**Instructions for the task**
Out of the lines below, please list those that hold the string "pairs".
START Material for the task
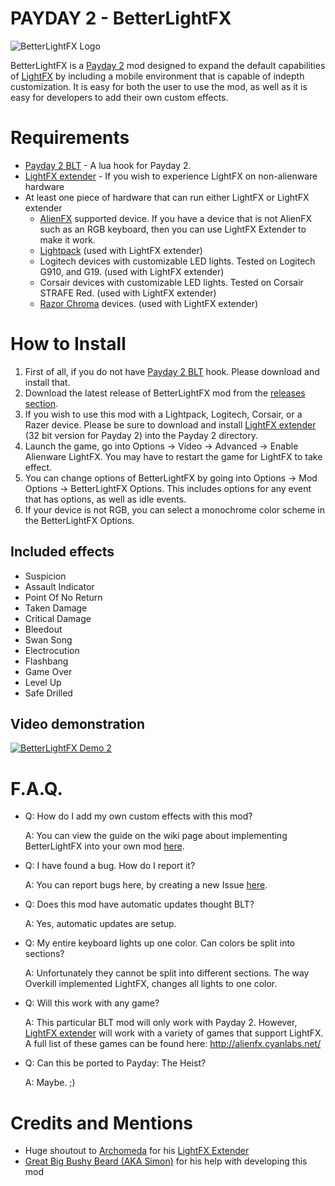 # PAYDAY 2 - BetterLightFX
![BetterLightFX Logo](https://dl.dropboxusercontent.com/u/30675690/Payday2/BetterLightFX/logo.png)

BetterLightFX is a [Payday 2](http://store.steampowered.com/agecheck/app/218620/) mod designed to expand the default capabilities of [LightFX](http://www.alienware.com/landings/alienfx/) by including a mobile environment that is capable of indepth customization. It is easy for both the user to use the mod, as well as it is easy for developers to add their own custom effects.

# Requirements
* [Payday 2 BLT](http://paydaymods.com/download/) - A lua hook for Payday 2.
* [LightFX extender](https://github.com/Archomeda/lightfx-extender) - If you wish to experience LightFX on non-alienware hardware
* At least one piece of hardware that can run either LightFX or LightFX extender
  * [AlienFX](http://www.alienware.com/landings/alienfx/) supported device. If you have a device that is not AlienFX such as an RGB keyboard, then you can use LightFX Extender to make it work.
  * [Lightpack](http://lightpack.tv/) (used with LightFX extender)
  * Logitech devices with customizable LED lights. Tested on Logitech G910, and G19. (used with LightFX extender)
  * Corsair devices with customizable LED lights. Tested on Corsair STRAFE Red. (used with LightFX extender)
  * [Razor Chroma](http://developer.razerzone.com/chroma/compatible-devices/) devices. (used with LightFX extender)

# How to Install
1. First of all, if you do not have [Payday 2 BLT](http://paydaymods.com/download/) hook. Please download and install that.
2. Download the latest release of BetterLightFX mod from the [releases section](https://github.com/antonpup/PAYDAY-2-BetterLightFX/releases).
3. If you wish to use this mod with a Lightpack, Logitech, Corsair, or a Razer device. Please be sure to download and install [LightFX extender](https://github.com/Archomeda/lightfx-extender/releases/latest) (32 bit version for Payday 2) into the Payday 2 directory.
4. Launch the game, go into Options -> Video -> Advanced -> Enable Alienware LightFX. You may have to restart the game for LightFX to take effect.
5. You can change options of BetterLightFX by going into Options -> Mod Options -> BetterLightFX Options. This includes options for any event that has options, as well as idle events.
6. If your device is not RGB, you can select a monochrome color scheme in the BetterLightFX Options.

## Included effects
* Suspicion
* Assault Indicator
* Point Of No Return
* Taken Damage
* Critical Damage
* Bleedout
* Swan Song
* Electrocution
* Flashbang
* Game Over
* Level Up
* Safe Drilled

## Video demonstration
[![BetterLightFX Demo 2](http://img.youtube.com/vi/_Kuy_CWFn08/0.jpg)](http://www.youtube.com/watch?v=_Kuy_CWFn08)

# F.A.Q.
* Q: How do I add my own custom effects with this mod?

   A: You can view the guide on the wiki page about implementing BetterLightFX into your own mod [here](https://github.com/antonpup/PAYDAY-2-BetterLightFX/wiki/How-to-implement-BetterLightFX-into-your-mod).

* Q: I have found a bug. How do I report it?

   A: You can report bugs here, by creating a new Issue [here](https://github.com/antonpup/PAYDAY-2-BetterLightFX/issues).

* Q: Does this mod have automatic updates thought BLT?

   A: Yes, automatic updates are setup.

* Q: My entire keyboard lights up one color. Can colors be split into sections?

   A: Unfortunately they cannot be split into different sections. The way Overkill implemented LightFX, changes all lights to one color.
  
* Q: Will this work with any game?

   A: This particular BLT mod will only work with Payday 2. However, [LightFX extender](https://github.com/Archomeda/lightfx-extender) will work with a variety of games that support LightFX. A full list of these games can be found here: http://alienfx.cyanlabs.net/

* Q: Can this be ported to Payday: The Heist?

   A: Maybe. ;)
   
# Credits and Mentions
* Huge shoutout to [Archomeda](https://github.com/Archomeda) for his [LightFX Extender](https://github.com/Archomeda/lightfx-extender)
* [Great Big Bushy Beard (AKA Simon)](https://github.com/GreatBigBushyBeard) for his help with developing this mod
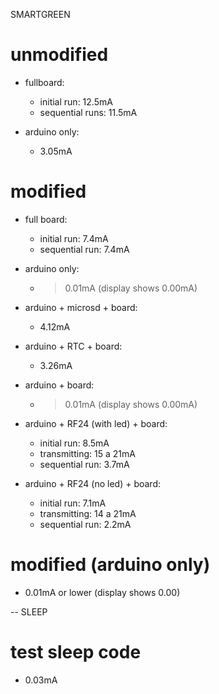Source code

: SMARTGREEN
# unmodified
- fullboard:
    + initial run: 12.5mA
    + sequential runs: 11.5mA

- arduino only:
    + 3.05mA

# modified
- full board:
    + initial run: 7.4mA
    + sequential run: 7.4mA

- arduino only:
    + > 0.01mA (display shows 0.00mA)

- arduino + microsd + board:
    + 4.12mA

- arduino + RTC + board:
    + 3.26mA

- arduino + board: 
    + > 0.01mA (display shows 0.00mA)

- arduino + RF24 (with led) + board:
    + initial run: 8.5mA
    + transmitting: 15 a 21mA
    + sequential run: 3.7mA

- arduino + RF24 (no led) + board:
    + initial run: 7.1mA
    + transmitting: 14 a 21mA
    + sequential run: 2.2mA

# modified (arduino only)
- 0.01mA or lower (display shows 0.00)

--
SLEEP
# test sleep code
- 0.03mA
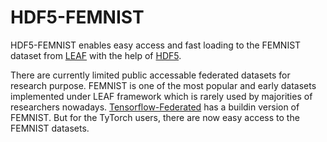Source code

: # HDF5-FEMNIST

HDF5-FEMNIST enables easy access and fast loading to the FEMNIST dataset from [LEAF](https://leaf.cmu.edu) with the help of [HDF5](https://github.com/h5py/h5py).

There are currently limited public accessable federated datasets for research purpose. FEMNIST is one of the most popular and early datasets implemented under LEAF framework which is rarely used by majorities of researchers nowadays. [Tensorflow-Federated](https://www.tensorflow.org/federated/api_docs/python/tff/simulation/datasets/emnist/load_data) has a buildin version of FEMNIST. But for the TyTorch users, there are now easy access to the FEMNIST datasets.
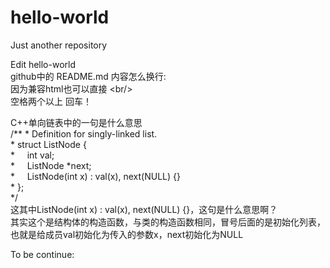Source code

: # hello-world
Just another repository

Edit hello-world <br/>
github中的 README.md 内容怎么换行: <br/>
因为兼容html也可以直接 \<br\/\> <br/>
空格两个以上 回车！<br/>

C++单向链表中的一句是什么意思 <br/>
\/\*\* \* Definition for singly-linked list.            <br/>
\* struct ListNode {                                 <br/>
\*     int val;                                      <br/>
\*     ListNode *next;                               <br/>
\*     ListNode(int x) : val(x), next(NULL) {}       <br/>
\* };                                                <br/>
\*\/                                                  <br/>
这其中ListNode(int x) : val(x), next(NULL) {}，这句是什么意思啊？ <br/>
其实这个是结构体的构造函数，与类的构造函数相同，冒号后面的是初始化列表，也就是给成员val初始化为传入的参数x，next初始化为NULL  <br/>

To be continue:
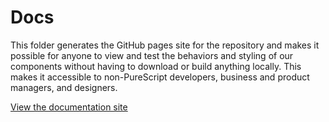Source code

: # Docs

This folder generates the GitHub pages site for the repository and makes it possible for anyone to view and test the behaviors and styling of our components without having to download or build anything locally. This makes it accessible to non-PureScript developers, business and product managers, and designers.

[View the documentation site](https://citizennet.github.io/purescript-cn-ui/)

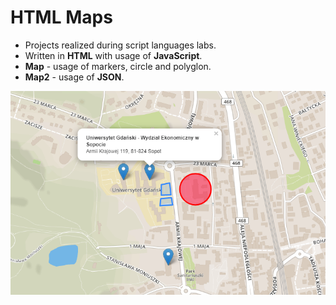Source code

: # HTML Maps
* Projects realized during script languages labs.
* Written in **HTML** with usage of **JavaScript**.
* **Map** - usage of markers, circle and polyglon.
* **Map2** - usage of **JSON**.

![Picture map](https://github.com/KarolinaLewinska/HTML_Maps/blob/master/Map.PNG)

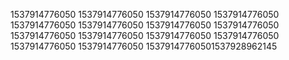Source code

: 1537914776050
1537914776050
1537914776050
1537914776050
1537914776050
1537914776050
1537914776050
1537914776050
1537914776050
1537914776050
1537914776050
1537914776050
1537914776050
1537914776050
15379147760501537928962145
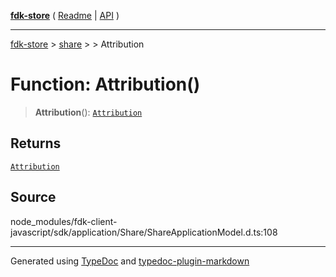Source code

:[**fdk-store**](../../../README.md) ( [Readme](../../../README.md) \| [API](../../../API.md) )

---

[fdk-store](../../../API.md) > [share](../../README.md) > [<internal>](../README.md) > Attribution

# Function: Attribution()

> **Attribution**(): [`Attribution`](../type-aliases/type-alias.Attribution.md)

## Returns

[`Attribution`](../type-aliases/type-alias.Attribution.md)

## Source

node_modules/fdk-client-javascript/sdk/application/Share/ShareApplicationModel.d.ts:108

---

Generated using [TypeDoc](https://typedoc.org/) and [typedoc-plugin-markdown](https://www.npmjs.com/package/typedoc-plugin-markdown)
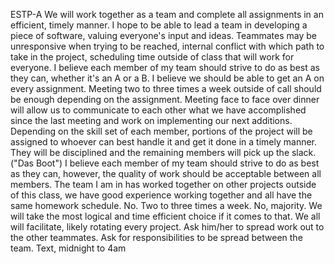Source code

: ESTP-A
We will work together as a team and complete all assignments in an efficient, timely manner.
I hope to be able to lead a team in developing a piece of software, valuing everyone's input and ideas.
Teammates may be unresponsive when trying to be reached, internal conflict with which path to take in the project, scheduling time outside of class that will work for everyone.
I believe each member of my team should strive to do as best as they can, whether it's an A or a B.
I believe we should be able to get an A on every assignment.
Meeting two to three times a week outside of call should be enough depending on the assignment. Meeting face to face over dinner will allow us to communicate to each other what we have accomplished since the last meeting and work on implementing our next additions.
Depending on the skill set of each member, portions of the project will be assigned to whoever can best handle it and get it done in a timely manner.
They will be disciplined and the remaining members will pick up the slack. ("Das Boot")
I believe each member of my team should strive to do as best as they can, however, the quality of work should be acceptable between all members.
The team I am in has worked together on other projects outside of this class, we have good experience working together and all have the same homework schedule.
No.
Two to three times a week.
No, majority.
We will take the most logical and time efficient choice if it comes to that.
We all will facilitate, likely rotating every project.
Ask him/her to spread work out to the other teammates. 
Ask for responsibilities to be spread between the team.
Text, midnight to 4am

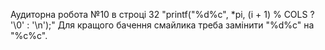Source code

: Аудиторна робота №10
в строці 32 "printf("%d%c", *pi, (i + 1) % COLS ? '\0' : '\n');"
Для кращого бачення смайлика
треба замінити "%d%c" на "%c%c".
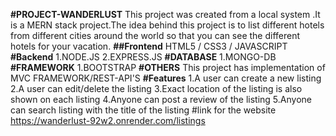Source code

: **#PROJECT-WANDERLUST**
This project was created from a local system .It is a MERN stack project.The idea behind this project is to list different hotels from different cities around the world so that you can see the different hotels for your vacation.
**##Frontend**
HTML5 / CSS3 / JAVASCRIPT
**#Backend**
1.NODE.JS
2.EXPRESS.JS
**#DATABASE**
1.MONGO-DB
**#FRAMEWORK**
1.BOOTSTRAP
**#OTHERS**
This project has implementation of MVC FRAMEWORK/REST-API'S
**#Features**
1.A user can create a new listing
2.A user can edit/delete the listing
3.Exact location of the listing is also shown on each listing
4.Anyone can post a review of the listing
5.Anyone can search listing with the title of the listing
#link for the website
https://wanderlust-92w2.onrender.com/listings

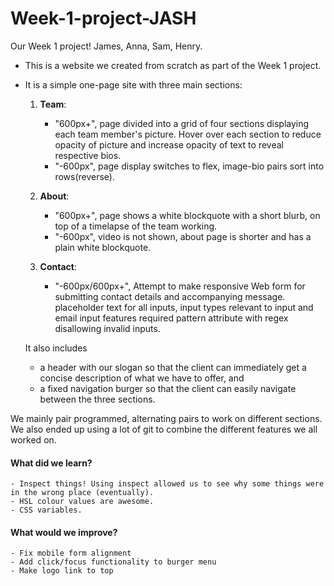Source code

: # Week-1-project-JASH
Our Week 1 project! James, Anna, Sam, Henry.

* This is a website we created from scratch as part of the Week 1 project. 
* It is a simple one-page site with three main sections:
    1. **Team**: 
        - "600px+", page divided into a grid of four sections displaying each team member's picture. Hover over each section to reduce opacity of picture and increase opacity of text to reveal respective bios.
        - "-600px", page display switches to flex, image-bio pairs sort into rows(reverse).
    
    2. **About**: 
        - "600px+", page shows a white blockquote with a short blurb, on top of a timelapse of the team working.
        - "-600px", video is not shown, about page is shorter and has a plain white blockquote.
    3. **Contact**:
        - "-600px/600px+", Attempt to make responsive Web form for submitting contact details and accompanying message. placeholder text for all inputs, input types relevant to input and email input features required pattern attribute with regex disallowing invalid inputs.  

    It also includes
    - a header with our slogan so that the client can immediately get a concise description of what we have to offer, and
    - a fixed navigation burger so that the client can easily navigate between the three sections.
    
We mainly pair programmed, alternating pairs to work on different sections. We also ended up using a lot of git to combine the different features we all worked on.

#### What did we learn?
    - Inspect things! Using inspect allowed us to see why some things were in the wrong place (eventually).
    - HSL colour values are awesome.
    - CSS variables.
    
#### What would we improve?
    - Fix mobile form alignment
    - Add click/focus functionality to burger menu
    - Make logo link to top
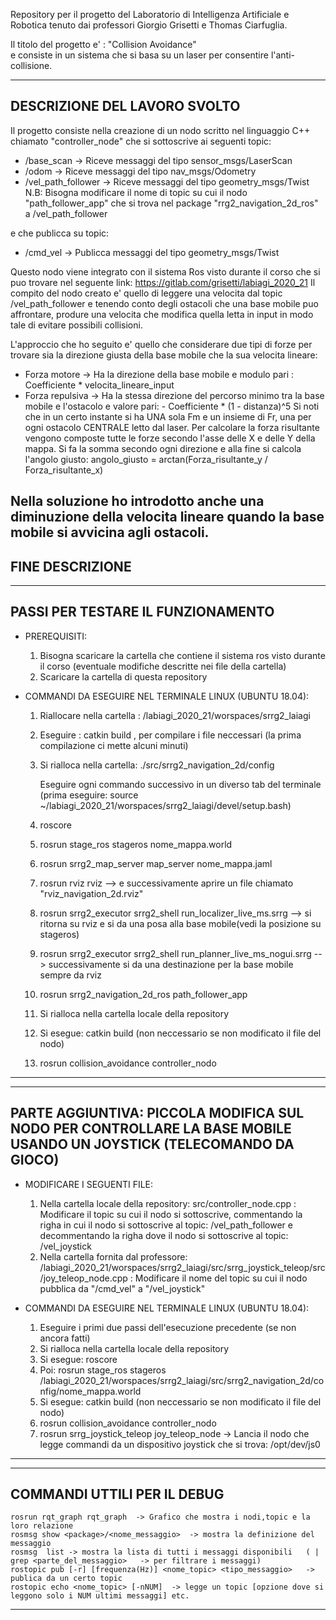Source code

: Repository per il progetto del Laboratorio di Intelligenza Artificiale e Robotica tenuto dai professori Giorgio Grisetti e Thomas Ciarfuglia.

Il titolo del progetto e' : "Collision Avoidance"  
e consiste in un sistema che si basa su un laser per consentire l'anti-collisione. 


--------------------------------------------------------------------------------------------------------------------------------------------------------------
DESCRIZIONE DEL LAVORO SVOLTO
--------------------------------------------------------------------------------------------------------------------------------------------------------------
Il progetto consiste nella creazione di un nodo scritto nel linguaggio C++ chiamato "controller_node" che si sottoscrive ai seguenti topic:
  * /base_scan -> Riceve messaggi del tipo sensor_msgs/LaserScan 
  * /odom -> Riceve messaggi del tipo nav_msgs/Odometry
  * /vel_path_follower -> Riceve messaggi del tipo geometry_msgs/Twist     
                          N.B: Bisogna modificare il nome di topic su cui il nodo "path_follower_app" che si trova nel package "rrg2_navigation_2d_ros" a /vel_path_follower
  
  e che publicca su topic:
  * /cmd_vel -> Publicca messaggi del tipo geometry_msgs/Twist
 
Questo nodo viene integrato con il sistema Ros visto durante il corso che si puo trovare nel seguente link: https://gitlab.com/grisetti/labiagi_2020_21
Il compito del nodo creato e' quello di leggere una velocita dal topic /vel_path_follower e tenendo conto degli ostacoli che una base mobile puo affrontare,
produre una velocita che modifica quella letta in input in modo tale di evitare possibili collisioni.

L'approccio che ho seguito e' quello che considerare due tipi di forze per trovare sia la direzione giusta della base mobile  che la sua velocita lineare:
  * Forza motore  -> Ha la direzione della base mobile e modulo pari :   Coefficiente * velocita_lineare_input
  * Forza repulsiva -> Ha la stessa direzione del percorso minimo tra la base mobile e l'ostacolo e valore pari: - Coefficiente * (1 - distanza)^5
Si noti che in un certo instante si ha UNA sola Fm  e un insieme di Fr, una per ogni ostacolo CENTRALE letto dal laser.
Per calcolare la forza risultante vengono composte tutte le forze secondo l'asse delle X e delle Y della mappa. Si fa la somma secondo ogni direzione e alla fine 
si calcola l'angolo giusto: angolo_giusto = arctan(Forza_risultante_y / Forza_risultante_x)

Nella soluzione ho introdotto anche una diminuzione della velocita lineare quando la base mobile si avvicina agli ostacoli.
-----------------------------------------------------------------------------------------------------------------------------------------------------------------
FINE DESCRIZIONE
-----------------------------------------------------------------------------------------------------------------------------------------------------------------


-----------------------------------------------------------------------------------------------------------------------------------------------------------------
PASSI PER TESTARE IL FUNZIONAMENTO
-----------------------------------------------------------------------------------------------------------------------------------------------------------------
- PREREQUISITI:
    1. Bisogna scaricare la cartella che contiene il sistema ros visto durante il corso (eventuale modifiche descritte nei file della cartella) 
    2. Scaricare la cartella di questa repository
  
- COMMANDI DA ESEGUIRE NEL TERMINALE LINUX (UBUNTU 18.04):
  1. Riallocare nella cartella : /labiagi_2020_21/worspaces/srrg2_laiagi 
  2. Eseguire : catkin build    , per compilare i file neccessari  (la prima compilazione ci mette alcuni minuti)
  3. Si rialloca nella cartella: ./src/srrg2_navigation_2d/config
      
      Eseguire ogni commando successivo in un diverso tab del terminale (prima eseguire: source ~/labiagi_2020_21/worspaces/srrg2_laiagi/devel/setup.bash)
  4. roscore 
  5. rosrun stage_ros stageros nome_mappa.world
  6. rosrun srrg2_map_server map_server nome_mappa.jaml
  7. rosrun rviz rviz --> e successivamente aprire un file chiamato "rviz_navigation_2d.rviz"
  8. rosrun srrg2_executor srrg2_shell run_localizer_live_ms.srrg   --> si ritorna su rviz e si da una posa alla base mobile(vedi la posizione su stageros)
  9. rosrun srrg2_executor srrg2_shell run_planner_live_ms_nogui.srrg  --> successivamente si da una destinazione per la base mobile sempre da rviz
  10. rosrun srrg2_navigation_2d_ros path_follower_app
  11. Si rialloca nella cartella locale della repository
  12. Si esegue: catkin build (non neccessario se non modificato il file del nodo)
  13. rosrun collision_avoidance controller_nodo
-------------------------------------------------------------------------------------------------------------------------------------------------------------------
 
 
------------------------------------------------------------------------------------------------------------------------------------------------------------------
PARTE AGGIUNTIVA: PICCOLA MODIFICA SUL NODO PER CONTROLLARE LA BASE MOBILE USANDO UN JOYSTICK (TELECOMANDO DA GIOCO)
------------------------------------------------------------------------------------------------------------------------------------------------------------------

- MODIFICARE I SEGUENTI FILE:
    1. Nella cartella locale della repository: src/controller_node.cpp :
            Modificare il topic su cui il nodo si sottoscrive, commentando la righa in cui il nodo si sottoscrive al topic: /vel_path_follower
            e decommentando la righa dove il nodo si sottoscrive al topic: /vel_joystick
    2. Nella cartella fornita dal professore: /labiagi_2020_21/worspaces/srrg2_laiagi/src/srrg_joystick_teleop/src/joy_teleop_node.cpp :
            Modificare il nome del topic su cui il nodo pubblica da "/cmd_vel" a "/vel_joystick"
            
 - COMMANDI DA ESEGUIRE NEL TERMINALE LINUX (UBUNTU 18.04):
    1. Eseguire i primi due passi dell'esecuzione precedente (se non ancora fatti)
    2. Si rialloca nella cartella locale della repository
    3. Si esegue: roscore
    4. Poi: rosrun stage_ros stageros /labiagi_2020_21/worspaces/srrg2_laiagi/src/srrg2_navigation_2d/config/nome_mappa.world
    5. Si esegue: catkin build (non neccessario se non modificato il file del nodo)
    6. rosrun collision_avoidance controller_nodo
    7. rosrun srrg_joystick_teleop joy_teleop_node   -> Lancia il nodo che legge commandi da un dispositivo joystick che si trova: /opt/dev/js0
------------------------------------------------------------------------------------------------------------------------------------------------------------------    


------------------------------------------------------------------------------------------------------------------------------------------------------------------
COMMANDI UTTILI PER IL DEBUG
------------------------------------------------------------------------------------------------------------------------------------------------------------------
	rosrun rqt_graph rqt_graph  -> Grafico che mostra i nodi,topic e la loro relazione
	rosmsg show <package>/<nome_messaggio>  -> mostra la definizione del messaggio
	rosmsg  list -> mostra la lista di tutti i messaggi disponibili   ( | grep <parte_del_messaggio>   -> per filtrare i messaggi)
	rostopic pub [-r] [frequenza(Hz)] <nome_topic> <tipo_messaggio>   -> publica da un certo topic 
	rostopic echo <nome_topic> [-nNUM]  -> legge un topic [opzione dove si leggono solo i NUM ultimi messaggi] etc.
------------------------------------------------------------------------------------------------------------------------------------------------------------------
END Material for the task
**Result for this task**
        - "-600px", page display switches to flex, image-bio pairs sort into rows(reverse).
We mainly pair programmed, alternating pairs to work on different sections. We also ended up using a lot of git to combine the different features we all worked on.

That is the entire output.